EXERCISES to recover the ability to walk as though you were on four legs (as you were when you crawled). These strategies break up the human diagonal coordination which interferes with the horse's walking movement.

a) Mounted - hold the pommel with both hands and relax your lower body as much as possible. Follow the soft rocking of the muscles under the saddle (lats) as they relax (foreleg in the air, moving forward) and contract (foreleg placed on the ground, horse pulls itself forward over the grounded diagonal pair of legs). If you cannot do this comfortably in the saddle, go to the unmounted exercise.

b) Unmounted - clasp both hands in front of you with elbows slightly bent. Walk while pushing forward and down with your hands exactly timed with the moment you place each foot forward. This is the 'following hand' for riding the walk. In advanced riders, it becomes very subtle. It is not unusual for those trying to walk this way to feel disoriented or even almost unable to move for a moment. Imagine what it must be like for the horse to be asked to walk (4 legged version) while a rider trots (even though unintentionally)!

Second, riders are often unaware of tension in their bodies. This simply shuts down the walk (and the other gaits). When the horse is asked to rearrange its posture for collection (shortens the distance between the grounded diagonal pairs compared to Frame Two of the ordinary gait), a tense rider interferes with the timing of the forelegs by pressing on the lat which is attempting to contract. The horse will pull its foreleg up too soon, so the 'vee' is not formed and the walk becomes lateral. the walk may be lateral more on one side than the other, depending on the rider's stiffest side (more interference with that half of the horse's back muscles).

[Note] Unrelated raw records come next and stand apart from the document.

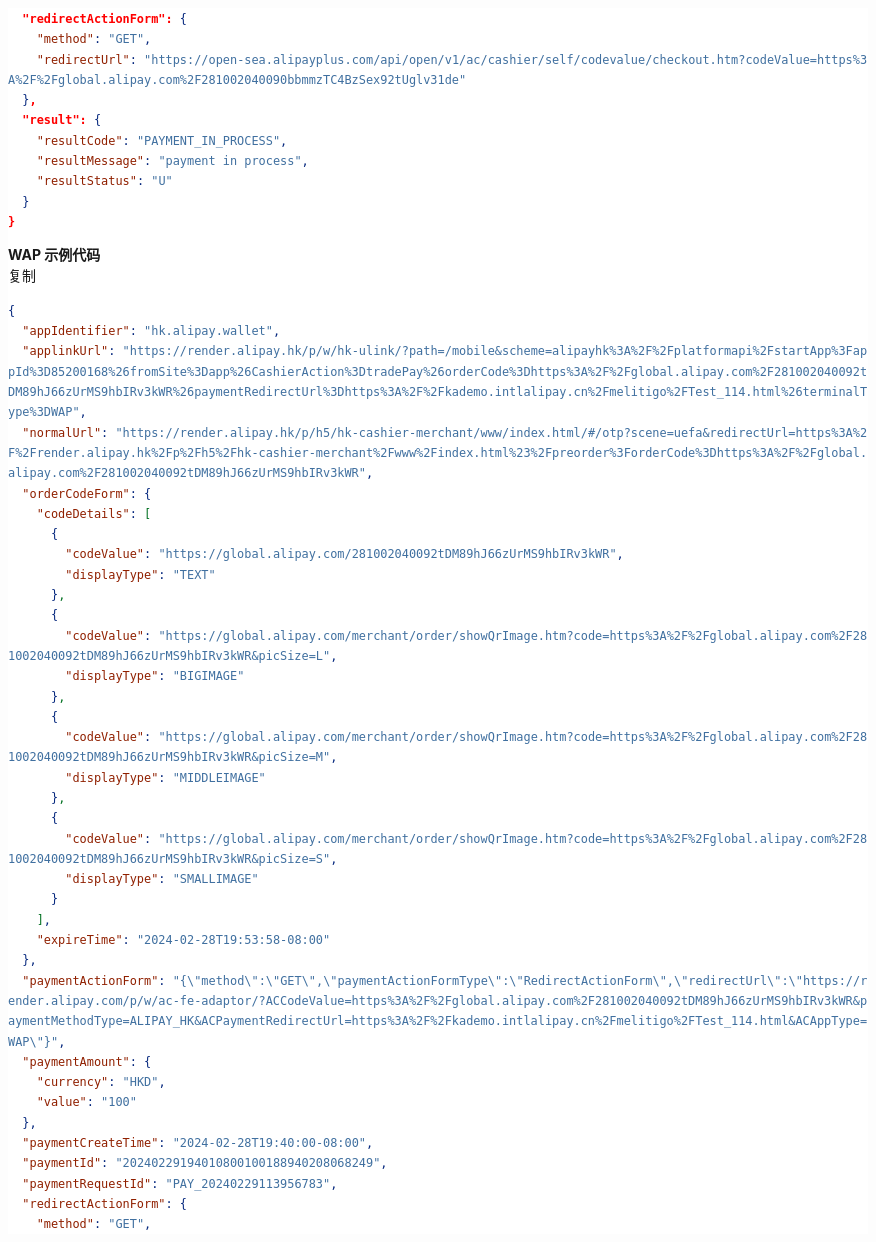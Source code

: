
 ```json
  "redirectActionForm": {
    "method": "GET",
    "redirectUrl": "https://open-sea.alipayplus.com/api/open/v1/ac/cashier/self/codevalue/checkout.htm?codeValue=https%3A%2F%2Fglobal.alipay.com%2F281002040090bbmmzTC4BzSex92tUglv31de"
  },
  "result": {
    "resultCode": "PAYMENT_IN_PROCESS",
    "resultMessage": "payment in process",
    "resultStatus": "U"
  }
}
```  
**WAP 示例代码**  
复制  
```json
{
  "appIdentifier": "hk.alipay.wallet",
  "applinkUrl": "https://render.alipay.hk/p/w/hk-ulink/?path=/mobile&scheme=alipayhk%3A%2F%2Fplatformapi%2FstartApp%3FappId%3D85200168%26fromSite%3Dapp%26CashierAction%3DtradePay%26orderCode%3Dhttps%3A%2F%2Fglobal.alipay.com%2F281002040092tDM89hJ66zUrMS9hbIRv3kWR%26paymentRedirectUrl%3Dhttps%3A%2F%2Fkademo.intlalipay.cn%2Fmelitigo%2FTest_114.html%26terminalType%3DWAP",
  "normalUrl": "https://render.alipay.hk/p/h5/hk-cashier-merchant/www/index.html/#/otp?scene=uefa&redirectUrl=https%3A%2F%2Frender.alipay.hk%2Fp%2Fh5%2Fhk-cashier-merchant%2Fwww%2Findex.html%23%2Fpreorder%3ForderCode%3Dhttps%3A%2F%2Fglobal.alipay.com%2F281002040092tDM89hJ66zUrMS9hbIRv3kWR",
  "orderCodeForm": {
    "codeDetails": [
      {
        "codeValue": "https://global.alipay.com/281002040092tDM89hJ66zUrMS9hbIRv3kWR",
        "displayType": "TEXT"
      },
      {
        "codeValue": "https://global.alipay.com/merchant/order/showQrImage.htm?code=https%3A%2F%2Fglobal.alipay.com%2F281002040092tDM89hJ66zUrMS9hbIRv3kWR&picSize=L",
        "displayType": "BIGIMAGE"
      },
      {
        "codeValue": "https://global.alipay.com/merchant/order/showQrImage.htm?code=https%3A%2F%2Fglobal.alipay.com%2F281002040092tDM89hJ66zUrMS9hbIRv3kWR&picSize=M",
        "displayType": "MIDDLEIMAGE"
      },
      {
        "codeValue": "https://global.alipay.com/merchant/order/showQrImage.htm?code=https%3A%2F%2Fglobal.alipay.com%2F281002040092tDM89hJ66zUrMS9hbIRv3kWR&picSize=S",
        "displayType": "SMALLIMAGE"
      }
    ],
    "expireTime": "2024-02-28T19:53:58-08:00"
  },
  "paymentActionForm": "{\"method\":\"GET\",\"paymentActionFormType\":\"RedirectActionForm\",\"redirectUrl\":\"https://render.alipay.com/p/w/ac-fe-adaptor/?ACCodeValue=https%3A%2F%2Fglobal.alipay.com%2F281002040092tDM89hJ66zUrMS9hbIRv3kWR&paymentMethodType=ALIPAY_HK&ACPaymentRedirectUrl=https%3A%2F%2Fkademo.intlalipay.cn%2Fmelitigo%2FTest_114.html&ACAppType=WAP\"}",
  "paymentAmount": {
    "currency": "HKD",
    "value": "100"
  },
  "paymentCreateTime": "2024-02-28T19:40:00-08:00",
  "paymentId": "20240229194010800100188940208068249",
  "paymentRequestId": "PAY_20240229113956783",
  "redirectActionForm": {
    "method": "GET",
```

EXERCISE to help relax and 'go with' the walk is generally to allow your lower leg to swing with the horse's belly swing from side to side. Be careful not to rock hips side to side: that shifts the mass of your upper body away from the center of the horse (drunken walk). Each time the belly swings as far as it can, the 'vee' is formed under the concave side. At that instant, the horse is on two legs of the SAME SIDE (Frames 5/6 and 11/12). Swaying in the saddle will cause the horse to sway as well because your center of mass moves side to side! Your shoulders should remain level (independent seat with shoulder blades sliding softly on your upper back). If your shoulders are unlevel, check your posture in a mirror to see that you stand straight unmounted. If you are unlevel without the horse, then there are exercise strategies (tai chi, yoga, jazz dance, martial arts) which develop a symmetrical body and help with coordination.

The horse can be dead straight in terms of tracking with the feet while the ribcage swings right to left to right. For a photo taken of this moment, look HERE. I am riding Ben Lyn Anchorman in the collected walk. He has just finished a head bob down and that is why you can see his braids. He has also just begun the 'vee' with his two left legs. The position of his ribcage to the right has moved my lower legs to the right to follow his belly swing (lateral bend coupled with axial rotation). My upper body has not swayed with the ribcage, but one of my hips is higher than the other, allowing the lats to operate his front legs without interference. This still image reflects the complexity of motions in walk.


Riding a Walk

Riding is learned by touch (kinesthetic learning). People watching a rider who is feeling the horse move and following the movements think that the rider is not moving very much. A spectator judges the whole image because the rider, in harmony with the horse, LOOKS still with respect to the horse. However, the rider FEELS very active. When your instructor asks you to be a 'quiet' rider, it means that you should make only the motions required to match the horse's gaits.